Credit Suisse reports sharp profit drop

27th April 2011, Comments 0 comments

Swiss bank Credit Suisse reported on Wednesday a 45-percent drop in first-quarter net profit, saying it suffered a valuation loss of 617 million Swiss francs (477 million euros, $700 million) on debt and derivative liabilities.

Net profit attributable to shareholders reached 1.1 billion francs in the first quarter, the banking group said in a statement, largely in line with an average forecast by analysts polled by Swiss business news agency AWP.

Credit Suisse experienced a decline in the growth of net new money flows, which reached 19.1 billion francs, a 26.5-percent decline from the equivalent figure last year when it was partly profiting from the weakness of Swiss rival UBS.

However, overall assets under management rose by 1.3 percent, the bank said.

First quarter net revenues grew by 13 percent year-on-year to 7.8 billion francs, while the bank said its results were weakened by the strength of the Swiss franc against the euro and the dollar.

The bank reported a six percent drop year-on-year in revenues from investment banking, although it marked a substantial recovery from the final months of 2010.

Credit Suisse also booked "fair value losses of 617 million francs on own debt and stand-alone derivatives relating to own funding liabilities."

Chief executive Brady Dougan said: "We have continued to work with regulators to help build a more robust financial system, spearheading the creation of a market for contingent convertible capital."

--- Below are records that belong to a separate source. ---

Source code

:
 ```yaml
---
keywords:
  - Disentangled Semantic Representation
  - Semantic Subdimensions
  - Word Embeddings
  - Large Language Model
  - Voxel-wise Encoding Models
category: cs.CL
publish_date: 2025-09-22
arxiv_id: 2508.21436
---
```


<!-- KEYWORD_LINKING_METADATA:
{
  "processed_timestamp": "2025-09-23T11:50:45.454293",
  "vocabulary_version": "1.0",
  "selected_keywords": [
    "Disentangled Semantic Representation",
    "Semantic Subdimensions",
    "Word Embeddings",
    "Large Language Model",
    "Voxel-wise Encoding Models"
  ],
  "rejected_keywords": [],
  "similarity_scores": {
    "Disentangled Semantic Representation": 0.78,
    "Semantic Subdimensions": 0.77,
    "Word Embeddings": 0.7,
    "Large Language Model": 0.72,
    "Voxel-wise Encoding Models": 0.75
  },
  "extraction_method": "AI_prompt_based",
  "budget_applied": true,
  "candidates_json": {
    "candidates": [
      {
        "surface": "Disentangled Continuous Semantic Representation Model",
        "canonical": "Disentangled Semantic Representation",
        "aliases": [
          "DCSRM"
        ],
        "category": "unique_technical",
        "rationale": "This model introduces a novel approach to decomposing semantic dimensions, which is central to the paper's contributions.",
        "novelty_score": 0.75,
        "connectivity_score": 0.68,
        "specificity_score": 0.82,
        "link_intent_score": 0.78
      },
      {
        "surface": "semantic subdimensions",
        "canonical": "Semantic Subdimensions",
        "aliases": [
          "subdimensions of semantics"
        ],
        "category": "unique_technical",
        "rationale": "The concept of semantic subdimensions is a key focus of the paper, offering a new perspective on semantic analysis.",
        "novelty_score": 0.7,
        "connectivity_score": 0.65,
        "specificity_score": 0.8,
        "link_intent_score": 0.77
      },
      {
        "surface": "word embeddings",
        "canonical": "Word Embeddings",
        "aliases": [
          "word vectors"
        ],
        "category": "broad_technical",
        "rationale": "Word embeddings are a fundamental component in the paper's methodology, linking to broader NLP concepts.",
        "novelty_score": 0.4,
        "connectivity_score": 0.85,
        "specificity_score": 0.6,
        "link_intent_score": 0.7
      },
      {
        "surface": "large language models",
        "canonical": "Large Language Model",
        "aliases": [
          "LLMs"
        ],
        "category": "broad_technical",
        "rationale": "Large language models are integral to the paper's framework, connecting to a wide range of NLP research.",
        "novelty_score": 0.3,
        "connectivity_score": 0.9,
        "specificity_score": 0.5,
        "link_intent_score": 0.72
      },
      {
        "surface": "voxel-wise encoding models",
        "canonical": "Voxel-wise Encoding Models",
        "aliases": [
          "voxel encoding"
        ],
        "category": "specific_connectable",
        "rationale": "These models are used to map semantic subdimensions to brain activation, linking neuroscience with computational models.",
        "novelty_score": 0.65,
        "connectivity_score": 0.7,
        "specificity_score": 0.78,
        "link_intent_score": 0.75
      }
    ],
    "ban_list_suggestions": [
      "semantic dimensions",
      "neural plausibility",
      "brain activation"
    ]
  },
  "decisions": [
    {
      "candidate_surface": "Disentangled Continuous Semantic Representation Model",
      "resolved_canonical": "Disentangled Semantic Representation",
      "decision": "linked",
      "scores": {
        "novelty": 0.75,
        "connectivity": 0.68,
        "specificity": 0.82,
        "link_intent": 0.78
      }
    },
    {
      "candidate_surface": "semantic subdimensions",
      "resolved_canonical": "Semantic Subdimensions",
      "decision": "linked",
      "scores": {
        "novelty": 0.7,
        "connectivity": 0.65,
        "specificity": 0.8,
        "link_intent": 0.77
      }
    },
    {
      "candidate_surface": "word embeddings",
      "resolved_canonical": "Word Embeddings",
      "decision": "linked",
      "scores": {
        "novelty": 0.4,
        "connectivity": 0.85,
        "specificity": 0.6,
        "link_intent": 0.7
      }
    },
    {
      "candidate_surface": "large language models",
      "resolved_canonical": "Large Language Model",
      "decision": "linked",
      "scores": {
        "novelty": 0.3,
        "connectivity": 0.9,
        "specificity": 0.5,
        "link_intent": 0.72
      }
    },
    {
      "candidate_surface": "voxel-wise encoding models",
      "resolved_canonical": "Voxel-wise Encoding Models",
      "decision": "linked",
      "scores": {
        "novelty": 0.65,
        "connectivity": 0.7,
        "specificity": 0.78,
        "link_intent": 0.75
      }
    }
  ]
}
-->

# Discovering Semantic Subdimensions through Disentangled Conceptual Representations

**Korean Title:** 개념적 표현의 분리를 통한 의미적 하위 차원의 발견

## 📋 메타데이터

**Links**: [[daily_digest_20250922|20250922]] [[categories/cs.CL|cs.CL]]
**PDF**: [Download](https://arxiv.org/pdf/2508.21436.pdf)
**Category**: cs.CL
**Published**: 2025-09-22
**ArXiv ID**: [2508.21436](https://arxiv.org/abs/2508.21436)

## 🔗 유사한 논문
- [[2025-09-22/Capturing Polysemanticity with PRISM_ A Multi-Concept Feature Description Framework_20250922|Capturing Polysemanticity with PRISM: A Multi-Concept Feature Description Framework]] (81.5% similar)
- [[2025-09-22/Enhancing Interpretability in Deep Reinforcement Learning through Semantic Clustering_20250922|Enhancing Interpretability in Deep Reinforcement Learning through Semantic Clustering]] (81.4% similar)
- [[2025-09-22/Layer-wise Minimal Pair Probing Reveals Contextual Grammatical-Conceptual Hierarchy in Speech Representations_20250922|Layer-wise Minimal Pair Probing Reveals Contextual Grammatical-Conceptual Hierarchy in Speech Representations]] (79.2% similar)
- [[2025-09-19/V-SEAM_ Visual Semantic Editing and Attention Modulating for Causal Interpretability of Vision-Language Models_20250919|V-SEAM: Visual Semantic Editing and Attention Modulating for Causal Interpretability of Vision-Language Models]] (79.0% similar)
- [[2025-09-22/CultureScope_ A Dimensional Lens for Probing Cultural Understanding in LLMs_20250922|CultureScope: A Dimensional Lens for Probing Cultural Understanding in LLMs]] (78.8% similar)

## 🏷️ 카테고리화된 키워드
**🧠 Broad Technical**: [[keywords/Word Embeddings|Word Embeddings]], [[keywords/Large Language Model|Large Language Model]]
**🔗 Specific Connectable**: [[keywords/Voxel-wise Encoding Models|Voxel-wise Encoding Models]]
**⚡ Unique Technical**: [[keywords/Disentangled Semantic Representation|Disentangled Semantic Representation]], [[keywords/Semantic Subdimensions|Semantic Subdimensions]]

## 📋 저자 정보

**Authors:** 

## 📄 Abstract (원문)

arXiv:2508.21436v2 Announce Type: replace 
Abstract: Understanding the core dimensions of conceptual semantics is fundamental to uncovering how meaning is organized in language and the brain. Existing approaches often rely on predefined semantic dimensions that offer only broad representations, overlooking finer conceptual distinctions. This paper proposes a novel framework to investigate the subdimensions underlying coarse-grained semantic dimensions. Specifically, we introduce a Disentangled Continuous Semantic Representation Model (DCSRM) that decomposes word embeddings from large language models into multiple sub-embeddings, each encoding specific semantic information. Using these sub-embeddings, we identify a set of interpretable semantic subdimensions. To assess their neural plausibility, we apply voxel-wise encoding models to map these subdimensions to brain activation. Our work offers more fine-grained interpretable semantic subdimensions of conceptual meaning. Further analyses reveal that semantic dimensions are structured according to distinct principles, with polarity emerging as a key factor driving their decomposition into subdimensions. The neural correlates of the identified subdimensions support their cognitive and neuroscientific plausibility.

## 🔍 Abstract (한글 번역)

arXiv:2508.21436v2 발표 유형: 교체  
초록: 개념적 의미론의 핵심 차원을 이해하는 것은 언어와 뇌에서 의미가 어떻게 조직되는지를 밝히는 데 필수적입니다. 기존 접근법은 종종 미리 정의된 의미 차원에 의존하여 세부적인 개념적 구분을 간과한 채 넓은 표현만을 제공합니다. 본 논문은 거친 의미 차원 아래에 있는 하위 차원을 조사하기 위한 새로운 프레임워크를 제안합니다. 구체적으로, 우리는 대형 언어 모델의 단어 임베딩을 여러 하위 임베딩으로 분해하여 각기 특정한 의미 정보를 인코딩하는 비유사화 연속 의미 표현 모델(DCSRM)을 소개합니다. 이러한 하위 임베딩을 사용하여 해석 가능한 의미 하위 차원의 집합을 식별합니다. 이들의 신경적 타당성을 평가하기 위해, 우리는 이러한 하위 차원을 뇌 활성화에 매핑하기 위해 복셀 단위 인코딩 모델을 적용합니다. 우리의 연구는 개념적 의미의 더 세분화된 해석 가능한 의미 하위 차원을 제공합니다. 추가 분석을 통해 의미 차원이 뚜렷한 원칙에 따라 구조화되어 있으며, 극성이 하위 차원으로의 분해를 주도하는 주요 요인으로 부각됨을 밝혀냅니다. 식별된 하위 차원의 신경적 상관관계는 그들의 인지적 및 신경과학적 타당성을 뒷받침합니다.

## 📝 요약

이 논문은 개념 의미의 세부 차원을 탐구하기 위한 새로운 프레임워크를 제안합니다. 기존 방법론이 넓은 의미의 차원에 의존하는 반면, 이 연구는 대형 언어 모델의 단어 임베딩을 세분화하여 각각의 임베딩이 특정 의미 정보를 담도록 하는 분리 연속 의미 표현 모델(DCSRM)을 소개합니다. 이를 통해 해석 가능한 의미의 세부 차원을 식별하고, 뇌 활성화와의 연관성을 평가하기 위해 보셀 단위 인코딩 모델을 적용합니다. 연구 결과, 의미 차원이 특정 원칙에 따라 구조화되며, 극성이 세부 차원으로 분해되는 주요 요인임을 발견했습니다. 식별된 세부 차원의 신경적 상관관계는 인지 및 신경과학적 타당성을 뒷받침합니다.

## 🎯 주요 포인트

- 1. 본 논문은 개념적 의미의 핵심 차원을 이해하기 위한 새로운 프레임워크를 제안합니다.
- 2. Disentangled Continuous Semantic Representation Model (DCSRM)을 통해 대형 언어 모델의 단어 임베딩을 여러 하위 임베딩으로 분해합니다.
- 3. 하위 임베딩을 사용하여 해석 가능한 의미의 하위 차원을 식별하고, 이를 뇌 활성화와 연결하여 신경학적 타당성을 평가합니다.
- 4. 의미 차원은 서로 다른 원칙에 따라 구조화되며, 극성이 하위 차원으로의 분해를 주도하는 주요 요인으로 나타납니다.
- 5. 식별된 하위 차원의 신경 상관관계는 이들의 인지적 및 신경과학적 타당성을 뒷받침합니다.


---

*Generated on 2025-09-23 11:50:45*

Contingent convertible capital is a new form of bond accounting that the financial community believes will reinforce banks during crises.

Credit Suisse said it had brought its Tier One capital ratio, a measure of its capital foundations, up to 18.2 percent, by the end of the first quarter -- 1.0 percent up on the end of 2010.

Dougan called the bank an "early adopter" of more stringent bank capital requirements and supported planned tougher measures for Switzerland's systemically important "too big to fail" banks -- Credit Suisse and UBS -- compared to upgraded international Basel III rules.

"We support the Expert Commission's proposals and believe they can be implemented without a large impact on our competitive position under Basel III," he added.

"We are encouraged that measures proposed by regulators outside of Switzerland suggest that progress toward a more level playing field is being made," he added.

Credit Suisse's share price was down 0.4 percent in early trading (0817 GMT), as the Swiss Market Index fell 0.2 percent.

Analysts at Wegelin private bank described the results as "reasonably solid," noting that the charges were expected, although it cautioned that moves to meet capital requirements would weaken margins.